The latest film by Trainspotting director Danny Boyle has helped Lottery-funded British films "storm" global box offices, the UK Film Council has said.
28 Days Later is set to be a bigger hit in the US than The Full Monty
Boyle's apocalyptic thriller 28 Days Later, with no big-name stars, has taken more than $40m (£25m) at United States box offices over six weeks.
Others are also doing well, including Bend It Like Beckham, which is still in the US box office chart after five months on release.
The UK Film Council, which provides support and funding for film-makers, says the success is proof that a new method of awarding lottery money is working.
28 Days Later, which received £3.2m from the lottery, has become a quiet success in the US after being a cult hit in the UK.
Its US box office total is poised to rise further and overtake hits like The Full Monty, which made $46m, and Gosford Park, with $41m.
It has already overshadowed the takings of films like Billy Elliot, Sexy Beast and Iris.
Bend It Like Beckham stars Keira Knightley (left) and Parminder Nagra
Bend It Like Beckham - released in the US in March despite the fact that many Americans do not know who Beckham is - has now earned more than $28m (£17.5m).
"It's encouraging to see that international audiences are flocking to see more UK films this summer," UK Film Council chief executive John Woodward said.
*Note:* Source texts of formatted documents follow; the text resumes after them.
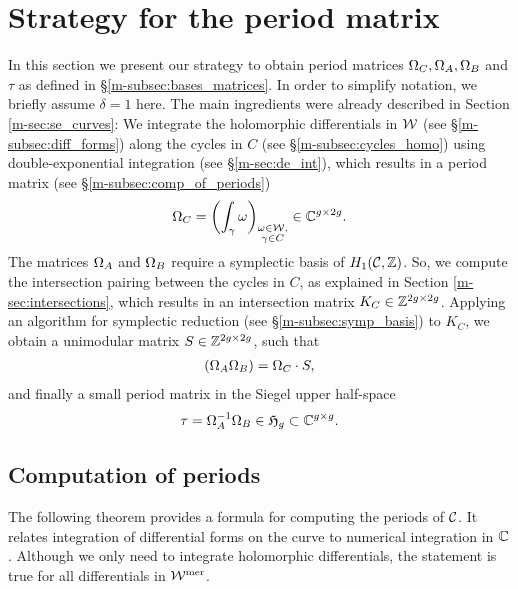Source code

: \documentclass[main.tex]{subfiles}
\begin{document}
  \section{Strategy for the period matrix}\label{sec:strat_pm}

  In this section we present our strategy to obtain period matrices $\Omega_C, \Omega_A, \Omega_B$ and $\tau$ as defined in \S \ref{m-subsec:bases_matrices}. In order to simplify notation,
  we briefly assume $\delta = 1$ here. The main ingredients were already described in
  Section \ref{m-sec:se_curves}: \abstand We integrate the holomorphic differentials in $\mathcal{W}$ (see \S \ref{m-subsec:diff_forms})
  along the cycles in $C$ (see  \S \ref{m-subsec:cycles_homo}) using double-exponential integration (see \S \ref{m-sec:de_int}), which results in a period matrix (see \S \ref{m-subsec:comp_of_periods})
  \begin{align}
    \Omega_C = \left( \int_{\gamma} \omega \right)_{\substack{\omega \in \mathcal{W}, \\ \gamma \in C}} \in \mathbb{C}^{g \times 2g}.
  \end{align}
  The matrices $\Omega_A$ and $\Omega_B$ require a symplectic basis of $H_1(\mathcal{C},\mathbb{Z})$.
  So, we compute the intersection pairing between the cycles in $C$, as explained in Section \ref{m-sec:intersections}, which results in an
  intersection matrix $K_C \in \mathbb{Z}^{2g \times 2g}$. \abstand
  Applying an algorithm for symplectic reduction (see \S \ref{m-subsec:symp_basis}) to $K_C$, we obtain a unimodular matrix $S \in \mathbb{Z}^{2g \times 2g}$, such that
  \begin{align}
   (  \Omega_A  \Omega_B  ) = \Omega_C \cdot S,
   \end{align}
   and finally a small period matrix in the Siegel upper half-space
   \begin{align}
   \tau = \Omega_A^{-1} \Omega_B \in \mathfrak{H}_g \subset \mathbb{C}^{g \times g}.
  \end{align}

  \bigskip

  \subsection{Computation of periods}\label{subsec:comp_of_periods}

  The following theorem provides a formula for computing the periods of $\mathcal{C}$. It relates integration of differential forms on the curve to numerical integration in $\mathbb{C}$.
  Although we only need to integrate holomorphic
  differentials, the statement is true for all differentials in $\mathcal{W}^{\text{mer}}$.
\end{document}
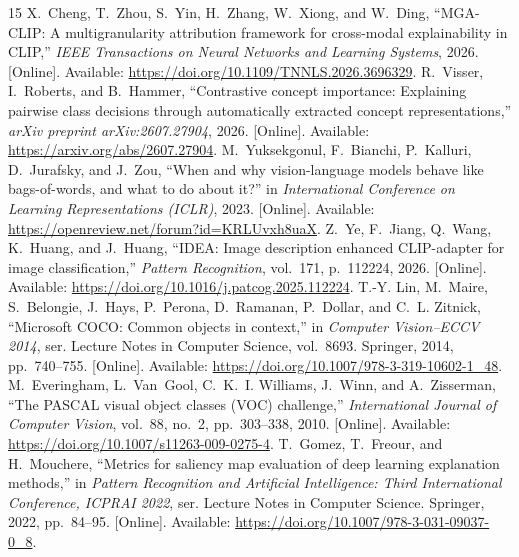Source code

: \begin{thebibliography}{15}
\newpage
{}
X.~Cheng, T.~Zhou, S.~Yin, H.~Zhang, W.~Xiong, and W.~Ding, ``{MGA-CLIP}: A
multigranularity attribution framework for cross-modal explainability in
{CLIP},'' \emph{IEEE Transactions on Neural Networks and Learning Systems},
2026. [Online]. Available:
\url{https://doi.org/10.1109/TNNLS.2026.3696329}.
R.~Visser, I.~Roberts, and B.~Hammer, ``Contrastive concept importance:
Explaining pairwise class decisions through automatically extracted concept
representations,'' \emph{arXiv preprint arXiv:2607.27904}, 2026. [Online]. Available:
\url{https://arxiv.org/abs/2607.27904}.
M.~Yuksekgonul, F.~Bianchi, P.~Kalluri, D.~Jurafsky, and J.~Zou, ``When and why
vision-language models behave like bags-of-words, and what to do about it?'' in
\emph{International Conference on Learning Representations (ICLR)}, 2023.
[Online]. Available: \url{https://openreview.net/forum?id=KRLUvxh8uaX}.
Z.~Ye, F.~Jiang, Q.~Wang, K.~Huang, and J.~Huang, ``{IDEA}: Image description
enhanced {CLIP}-adapter for image classification,'' \emph{Pattern Recognition},
vol.~171, p.~112224, 2026. [Online]. Available:
\url{https://doi.org/10.1016/j.patcog.2025.112224}.
T.-Y. Lin, M.~Maire, S.~Belongie, J.~Hays, P.~Perona, D.~Ramanan, P.~Dollar,
and C.~L. Zitnick, ``Microsoft {COCO}: Common objects in context,'' in
\emph{Computer Vision--ECCV 2014}, ser. Lecture Notes in Computer Science,
vol.~8693. Springer, 2014, pp.~740--755. [Online]. Available:
\url{https://doi.org/10.1007/978-3-319-10602-1_48}.
M.~Everingham, L.~Van~Gool, C.~K.~I. Williams, J.~Winn, and A.~Zisserman,
``The {PASCAL} visual object classes ({VOC}) challenge,'' \emph{International
Journal of Computer Vision}, vol.~88, no.~2, pp.~303--338, 2010. [Online]. Available:
\url{https://doi.org/10.1007/s11263-009-0275-4}.
T.~Gomez, T.~Freour, and H.~Mouchere, ``Metrics for saliency map evaluation of
deep learning explanation methods,'' in \emph{Pattern Recognition and
Artificial Intelligence: Third International Conference, ICPRAI 2022}, ser.
Lecture Notes in Computer Science. Springer, 2022, pp.~84--95. [Online]. Available:
\url{https://doi.org/10.1007/978-3-031-09037-0_8}.
\end{thebibliography}
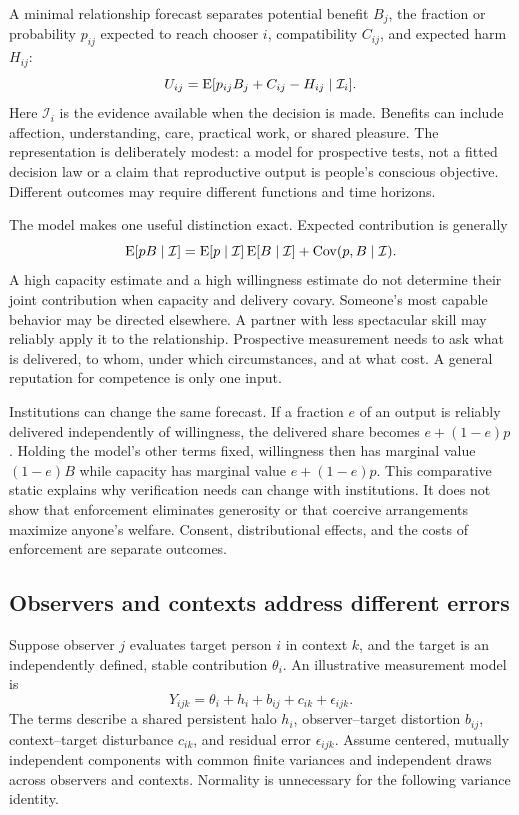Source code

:A minimal relationship forecast separates potential benefit $B_j$, the fraction or probability $p_{ij}$ expected to reach chooser $i$, compatibility $C_{ij}$, and expected harm $H_{ij}$:
\begin{equation}
U_{ij}=\E[p_{ij}B_j+C_{ij}-H_{ij}\mid\mathcal I_i].
\label{eq:minds-utility}
\end{equation}
Here $\mathcal I_i$ is the evidence available when the decision is made. Benefits can include affection, understanding, care, practical work, or shared pleasure. The representation is deliberately modest: a model for prospective tests, not a fitted decision law or a claim that reproductive output is people's conscious objective. Different outcomes may require different functions and time horizons.

The model makes one useful distinction exact. Expected contribution is generally
\begin{equation}
\E[pB\mid\mathcal I]=\E[p\mid\mathcal I]\E[B\mid\mathcal I]+\Cov(p,B\mid\mathcal I).
\label{eq:minds-joint}
\end{equation}
A high capacity estimate and a high willingness estimate do not determine their joint contribution when capacity and delivery covary. Someone's most capable behavior may be directed elsewhere. A partner with less spectacular skill may reliably apply it to the relationship. Prospective measurement needs to ask what is delivered, to whom, under which circumstances, and at what cost. A general reputation for competence is only one input.

Institutions can change the same forecast. If a fraction $e$ of an output is reliably delivered independently of willingness, the delivered share becomes $e+(1-e)p$. Holding the model's other terms fixed, willingness then has marginal value $(1-e)B$ while capacity has marginal value $e+(1-e)p$. This comparative static explains why verification needs can change with institutions. It does not show that enforcement eliminates generosity or that coercive arrangements maximize anyone's welfare. Consent, distributional effects, and the costs of enforcement are separate outcomes.

\subsection{Observers and contexts address different errors}

Suppose observer $j$ evaluates target person $i$ in context $k$, and the target is an independently defined, stable contribution $\theta_i$. An illustrative measurement model is
\begin{equation}
Y_{ijk}=\theta_i+h_i+b_{ij}+c_{ik}+\epsilon_{ijk}.
\label{eq:minds-measurement}
\end{equation}
The terms describe a shared persistent halo $h_i$, observer--target distortion $b_{ij}$, context--target disturbance $c_{ik}$, and residual error $\epsilon_{ijk}$. Assume centered, mutually independent components with common finite variances and independent draws across observers and contexts. Normality is unnecessary for the following variance identity.

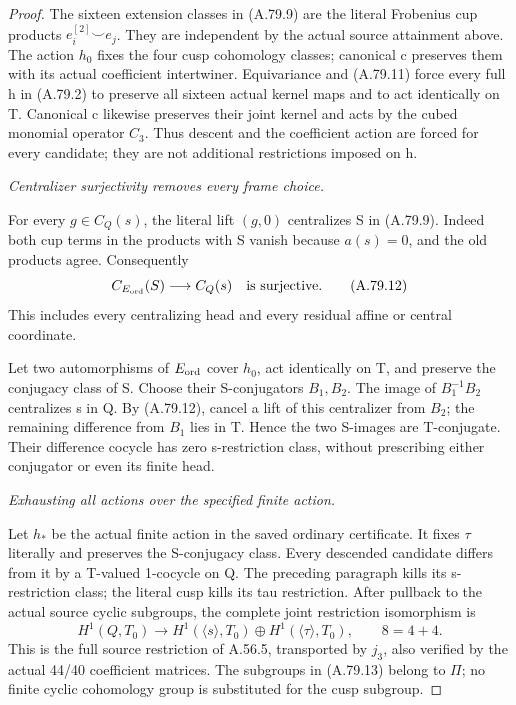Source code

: \begin{proof}
The sixteen extension classes in (A.79.9) are the literal
Frobenius cup products \(e_i^{[2]}\smile e_j\).
They are independent by the actual source attainment above.
The action \(h_0\) fixes the four cusp cohomology classes;
canonical c preserves them with its actual coefficient
intertwiner. Equivariance and (A.79.11) force every full h in
(A.79.2) to preserve all sixteen actual kernel maps and to act
identically on T. Canonical c likewise preserves their joint
kernel and acts by the cubed monomial operator \(C_3\).
Thus descent and the coefficient action are forced for every
candidate; they are not additional restrictions imposed on h.

\emph{Centralizer surjectivity removes every frame choice.}\par
For every \(g\in C_Q(s)\), the literal lift \((g,0)\)
centralizes S in (A.79.9). Indeed both cup terms in the products
with S vanish because \(a(s)=0\), and the old products agree.
Consequently
\[
                  C_{E_{\rm ord}}(S)\longrightarrow C_Q(s)
                   \quad\text{is surjective}.
 \tag{A.79.12}
\]
This includes every centralizing head and every residual affine
or central coordinate.

Let two automorphisms of \(E_{\rm ord}\) cover \(h_0\), act
identically on T, and preserve the conjugacy class of S. Choose
their S-conjugators \(B_1,B_2\). The image of
\(B_1^{-1}B_2\) centralizes s in Q. By (A.79.12), cancel a
lift of this centralizer from \(B_2\); the remaining difference
from \(B_1\) lies in T. Hence the two S-images are T-conjugate.
Their difference cocycle has zero s-restriction class, without
prescribing either conjugator or even its finite head.

\emph{Exhausting all actions over the specified finite action.}\par
Let \(h_*\) be the actual finite action in the saved ordinary
certificate. It fixes \(\tau\) literally and preserves the
S-conjugacy class. Every descended candidate differs from it by
a T-valued 1-cocycle on Q. The preceding paragraph kills its
s-restriction class; the literal cusp kills its tau restriction.
After pullback to the actual source cyclic subgroups, the
complete joint restriction isomorphism is
\[
 H^1(Q,T_0)\longrightarrow
 H^1(\langle s\rangle,T_0)
       \oplus H^1(\langle\tau\rangle,T_0),
 \qquad 8=4+4.
 \tag{A.79.13}
\]
This is the full source restriction of A.56.5, transported by
\(j_3\), also verified by the actual 44/40 coefficient matrices.
The subgroups in (A.79.13) belong to \(\Pi\); no finite cyclic
cohomology group is substituted for the cusp subgroup.


\end{proof}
"Our lottery investments in films are not only winning the British film industry some prestigious positions at film festivals around the world but also now doing significant business at the international box office."
The UK Film Council was created in 2000 to take responsibility for the public funding of films - replacing organisations like the Arts Council and the British Film Institute.
The methods of distributing lottery money were changed at that time and a "new wave" of British hits have been made in the last three years, the council says.
Funding decisions are no longer made by committee, with film-makers themselves helping decide which projects are likely to appeal to audiences.
Movies like Mike Bassett: England Manager, Bloody Sunday, The Magdalene Sisters and Anita & Me have also benefited from its funds.